Por outro lado, parte do mercado teme que o Banco da Inglaterra não tenha força política para conter a política expansionista do governo. E a intervenção nos títulos da Dívida Pública também confirma esse temor. Há alguns dias, o Banco Central tinha anunciado que em breve começaria a vender títulos do governo comprados durante a pandemia. Todavia, após o pacote fiscal de Truss mudou drasticamente de rumo e começou a recomprar papéis para consertar a iniciativa desajeitada do governo. Uma marcha-ré que corre o risco de minar a credibilidade da instituição monetária central britânica.
Chamadas de margem também contribuíram
Existem também uma razão técnica que explica essas turbulências. O forte aumento dos rendimentos golpeou duramente os fundos de pensão britânicos, que operam alavancados e com derivativos dando títulos do governo como garantia. Esses fundos têm 1,5 trilhão de libras sob gestão.

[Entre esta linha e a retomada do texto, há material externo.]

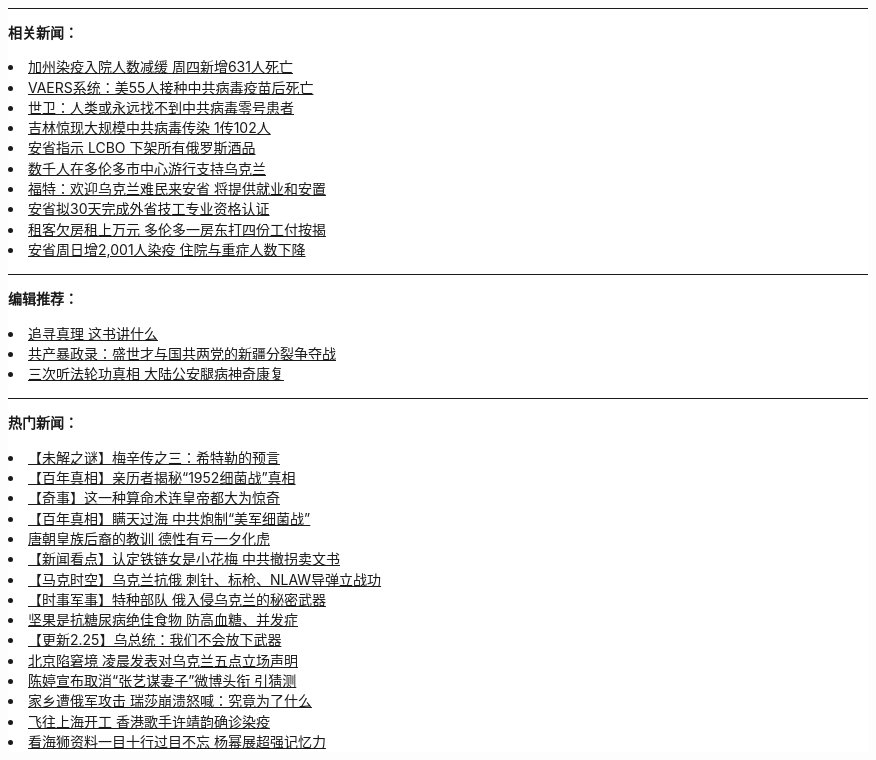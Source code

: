 <hr>


<strong>相关新闻：</strong>
<li><a href="https://github.com/umgvlm3440/djy/blob/master/gb/21/1/16/n12691895.md#1">加州染疫入院人数减缓 周四新增631人死亡</a></li>
<li><a href="https://github.com/umgvlm3440/djy/blob/master/gb/21/1/16/n12692390.md#1">VAERS系统：美55人接种中共病毒疫苗后死亡</a></li>
<li><a href="https://github.com/umgvlm3440/djy/blob/master/gb/21/1/16/n12692510.md#1">世卫：人类或永远找不到中共病毒零号患者</a></li>
<li><a href="https://github.com/umgvlm3440/djy/blob/master/gb/21/1/17/n12693300.md#1">吉林惊现大规模中共病毒传染 1传102人</a></li>
<li><a href="https://github.com/umgvlm3440/djy/blob/master/gb/22/2/28/n13609749.md#1">安省指示 LCBO 下架所有俄罗斯酒品</a></li>
<li><a href="https://github.com/umgvlm3440/djy/blob/master/gb/22/2/27/n13609468.md#1">数千人在多伦多市中心游行支持乌克兰</a></li>
<li><a href="https://github.com/umgvlm3440/djy/blob/master/gb/22/2/27/n13609454.md#1">福特：欢迎乌克兰难民来安省 将提供就业和安置</a></li>
<li><a href="https://github.com/umgvlm3440/djy/blob/master/gb/22/2/27/n13609445.md#1">安省拟30天完成外省技工专业资格认证</a></li>
<li><a href="https://github.com/umgvlm3440/djy/blob/master/gb/22/2/27/n13609337.md#1">租客欠房租上万元 多伦多一房东打四份工付按揭</a></li>
<li><a href="https://github.com/umgvlm3440/djy/blob/master/gb/22/2/27/n13609332.md#1">安省周日增2,001人染疫 住院与重症人数下降</a></li>
<hr>


<strong>编辑推荐：</strong>
<li><a href="https://github.com/upjkzu3674/djy/blob/master/gb/19/1/5/n10955468.md?dfh#1" target="_blank">追寻真理 这书讲什么</a></li><li><a href="https://github.com/tsiac2612/djy/blob/master/gb/19/7/23/n11403580.md#1" target="_blank">共产暴政录：盛世才与国共两党的新疆分裂争夺战</a></li><li><a href="https://github.com/tsiac2612/djy/blob/master/gb/16/5/18/n7908087.md#1" target="_blank">三次听法轮功真相 大陆公安腿病神奇康复</a></li>
<hr>

<strong>热门新闻：</strong>
<li><a href="https://github.com/umgvlm3440/djy/blob/master/gb/22/2/3/n13553506.md#1">【未解之谜】梅辛传之三：希特勒的预言</a></li>
<li><a href="https://github.com/umgvlm3440/djy/blob/master/gb/22/2/14/n13576716.md#1">【百年真相】亲历者揭秘“1952细菌战”真相</a></li>
<li><a href="https://github.com/umgvlm3440/djy/blob/master/gb/22/2/17/n13582748.md#1">【奇事】这一种算命术连皇帝都大为惊奇</a></li>
<li><a href="https://github.com/umgvlm3440/djy/blob/master/gb/22/2/14/n13576687.md#1">【百年真相】瞒天过海 中共炮制“美军细菌战”</a></li>
<li><a href="https://github.com/umgvlm3440/djy/blob/master/gb/22/1/27/n13533579.md#1">唐朝皇族后裔的教训 德性有亏一夕化虎</a></li>
<li><a href="https://github.com/umgvlm3440/djy/blob/master/gb/22/2/25/n13605772.md#1">【新闻看点】认定铁链女是小花梅 中共撤拐卖文书</a></li>
<li><a href="https://github.com/umgvlm3440/djy/blob/master/gb/22/2/26/n13606937.md#1">【马克时空】乌克兰抗俄 刺针、标枪、NLAW导弹立战功</a></li>
<li><a href="https://github.com/umgvlm3440/djy/blob/master/gb/22/2/26/n13607632.md#1">【时事军事】特种部队 俄入侵乌克兰的秘密武器</a></li>
<li><a href="https://github.com/umgvlm3440/djy/blob/master/gb/22/2/25/n13604960.md#1">坚果是抗糖尿病绝佳食物 防高血糖、并发症</a></li>
<li><a href="https://github.com/umgvlm3440/djy/blob/master/gb/22/2/25/n13604998.md#1">【更新2.25】乌总统：我们不会放下武器</a></li>
<li><a href="https://github.com/umgvlm3440/djy/blob/master/gb/22/2/25/n13605502.md#1">北京陷窘境 凌晨发表对乌克兰五点立场声明</a></li>
<li><a href="https://github.com/umgvlm3440/djy/blob/master/gb/22/2/25/n13605706.md#1">陈婷宣布取消“张艺谋妻子”微博头衔 引猜测</a></li>
<li><a href="https://github.com/umgvlm3440/djy/blob/master/gb/22/2/27/n13607917.md#1">家乡遭俄军攻击 瑞莎崩溃怒喊：究竟为了什么</a></li>
<li><a href="https://github.com/umgvlm3440/djy/blob/master/gb/22/2/25/n13605987.md#1">飞往上海开工 香港歌手许靖韵确诊染疫</a></li>
<li><a href="https://github.com/umgvlm3440/djy/blob/master/gb/22/2/27/n13609465.md#1">看海狮资料一目十行过目不忘 杨幂展超强记忆力</a></li>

Mais da metade dos cerca de 2,3 trilhões de libras de dívida pública total do Reino Unido.
A tempestade sobre os títulos britânicos desencadeou as chamadas de margens. Ou seja, os pedidos de reposição das garantias pelas contrapartes em derivados. Isso forçou os fundos de pensão a vender tudo aquilo que podiam para levantar o dinheiro necessário e atender às demandas de liquidez, exasperando ainda mais o caos sobre os papéis do governo.
O que o Brasil pode aprender?
Em suma, o governo de Liz Truss anunciou uma manobra expansionista para sustentar a economia do Reino Unido. A intenção era boa, mas por causa da comunicação desajeitada e pelos efeitos colaterais que a nova primeira-ministra provavelmente não esperava, o resultado provavelmente será o oposto: uma crise econômica.
Seu pacote deixou os fundos de pensão de joelhos, além de criar fortes problemas ao mercado imobiliário por causa do aumento repentino das taxas de juros, que como efeito colateral travou a concessão de novos empréstimos hipotecários no Reino Unido. Sem contar o risco de disparada da inflação e de prejudicar a credibilidade do Banco da Inglaterra.
Uma lição válida também para o Brasil. Principalmente no que tange ao comportamento alinhado das políticas fiscal e monetária, que não podem ser em contraste uma com a outra. Em um mundo dominado pelo mercado financeiro, um movimento errado por parte de qualquer governo pode gerar o caos econômico. Mesmo uma potência como o Reino Unido.